The Israeli parliament approved a bill banning anyone convicted of terror from running for the Knesset for a period of 14 years.

By: World Israel News Staff

The Knesset approved a bill that bans any person convicted of terrorism or a severe security offense, or who was sentenced to at least seven years in prison, from running for the Knesset for a period of 14 years, beginning on the day he or she is released from prison.

Two thirds of the Knesset, 86 Members of Knesset (MK), voted in favor of the bill late Monday night, while only 10 voted against it.

The bill’s explanatory passage states that its purpose is to “symbolize what is wrong with acts of terror, and thus influence the social convictions of the public and its education. In this framework, a central role is reserved for the public denunciation of an individual who operates against the state and its citizens.”

MK Anat Berko, the bill’s author, stated she does “not think the Knesset is a place where people who were convicted of terror offenses should serve.”

“It may sound imaginary, but it also sounds imaginary that an MK would spy for Hezbollah or smuggle cell phones to imprisoned terrorists, but these are things that happened,” she said, referring to former MK Basel Ghattas, an Israeli-Arab lawmaker of the Arab Joint List, who began serving a two-year prison term in July after pleading guilty to charges that he had used his parliamentary immunity to help imprisoned Palestinians continue terror activities.

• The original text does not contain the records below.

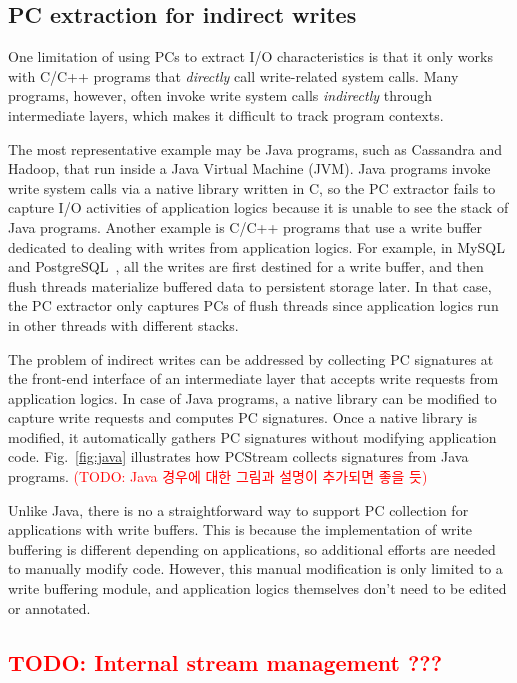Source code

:\subsection{PC extraction for indirect writes}
One limitation of using PCs to extract I/O characteristics is that it only
works with C/C++ programs that \textit{directly} call write-related system
calls.  Many programs, however, often invoke write system calls
\textit{indirectly} through intermediate layers, which makes it difficult to
track program contexts.

The most representative example may be Java programs, such as Cassandra and
Hadoop, that run inside a Java Virtual Machine (JVM). Java programs invoke
write system calls via a native library written in C, so the PC extractor fails
to capture I/O activities of application logics because it is unable to see the
stack of Java programs.  Another example is C/C++ programs that use a write
buffer dedicated to dealing with writes from application logics. For example,
in MySQL~\cite{MySQL} and PostgreSQL~\cite{PostgreSQL}, all the writes are first
destined for a write buffer, and then flush threads materialize buffered data
to persistent storage later.  In that case, the PC extractor only captures PCs
of flush threads since application logics run in other threads with different
stacks.

The problem of indirect writes can be addressed by collecting PC signatures at
the front-end interface of an intermediate layer that accepts write requests
from application logics. In case of Java programs, a native library can be
modified to capture write requests and computes PC signatures. Once a native
library is modified, it automatically gathers PC signatures without modifying
application code. Fig.~\ref{fig:java} illustrates how \textsf{PCStream}
collects signatures from Java programs.  \textcolor{red}{(TODO: Java 경우에
대한 그림과 설명이 추가되면 좋을 듯)}

Unlike Java, there is no a straightforward way to support PC collection for
applications with write buffers. This is because the implementation of write
buffering is different depending on applications, so additional efforts are
needed to manually modify code. However, this manual modification is only
limited to a write buffering module, and application logics themselves don't
need to be edited or annotated.



\subsection{\textcolor{red}{TODO: Internal stream management ???}}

Ghattas was convicted in March of giving cellphones to jailed senior terrorists belonging to Hamas and Fatah and taking written messages to them.

She also appeared to be referring to former Israeli-Arab MK Azmi Bishara, who fled Israel in 2007 while under investigation for passing information to the Hezbollah terror organization, which Israel fought during the Second Lebanon War in 2006. He currently resides in Qatar.

However, MK Dov Khenin, the only Jewish member of the Joint Arab List, alleged that the bill is another “in a series of bills aimed at changing the governing system. This time the goal is to restrict the ability to elect to the Knesset. This law is pointless and there is no need for it.”